I can understand what you are saying
Hi,
It's true the ammounts are low, but they are survivable. I'm a recipient of ODSP funding in Ontario, as I have been diagnosed with a disability and the DAU agreed that I am eligible for funding. It with my special diet allowance ammounts to $1000/month about 2x what a person on welfare receives. My mother who works but is often sick only made about $19,000, or $7000 more than me gross, but I also have emergency dental, eye and prescription coverages she doesn't. Also you can earn $150 more per month from other sources, and if you do make money then you are potentially eligible for up to $100 bonus and other back to work programs. Although the programs are far from perfect, I am still alive.

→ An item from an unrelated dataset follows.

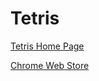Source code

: # Tetris

[Tetris Home Page](http://tetris-app.heroku.com/)

[Chrome Web Store](http://chrome.google.com/webstore/detail/eeehcmbhicglclggakomjhhlmemhjbde)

The way the provinces and federal government work to insure that only the basic substance ammounts are given from the public purse can be seen as unfortunate because whether you have worked or not you are more or less going to get about the same amount, because they are suppose to be last ditch programs. I geuss they figure that people that arn't able to do anything don't need more money than enough to get a meager place to live and enough food to live off of. It is hard to imagine how someone only getting $500 a month is suppose to survive with rent itself usually that or higher, and subsidized housing having a backlog of years for regular subsidized housing. Even though only about 6% of the population is unemployed the bottom line s that they don't want you to live, they would like you to survive and get back into a job that at atleast $8 an hour is going to provide for your needs. It is hypocracy to allow largepayments from private sources, but the idea is that all government funding comes from the public.. private funds are allowable, but public funds are less money for the government whether federal or provincial. It is hypocracy, the advantage of CPP though is that you receive it anywhere in Canada.
All you need to leave Canada is a passport or the capacity to get into any country that you are trying to enter, although you may be entering an area seen as under a different authorities jurisdiction. contact me at http://intracircumcordei.info and we can discuss this more. We are not single people powerless in the world we are persons that together can create a united vision. I do think it is unrealistic to expect disabled individuals to recieve 20+ thousand a year in salaries in a time where the government is in debt. Stats can says that is how much is needed to live. I've been living on about $6000/ year for all my life, and I am 26 now, sometimes less. It costs about 25$/week for food. We can surivive with nothing until we die, we don't need money to survive we require our needs, you can't eat cash, well atleast it likely isn't overly nutritious. I've been in a worse situation than ODSP before. I invite people to communicate because it is through networking that we expand our economic and social capacities. Maybe I don't know what you know, but feel open to tell me. Obviously if the police are involved something is going on, but you are S.O.L. if you don't reach someone who cares or empower yourself, but that is your life.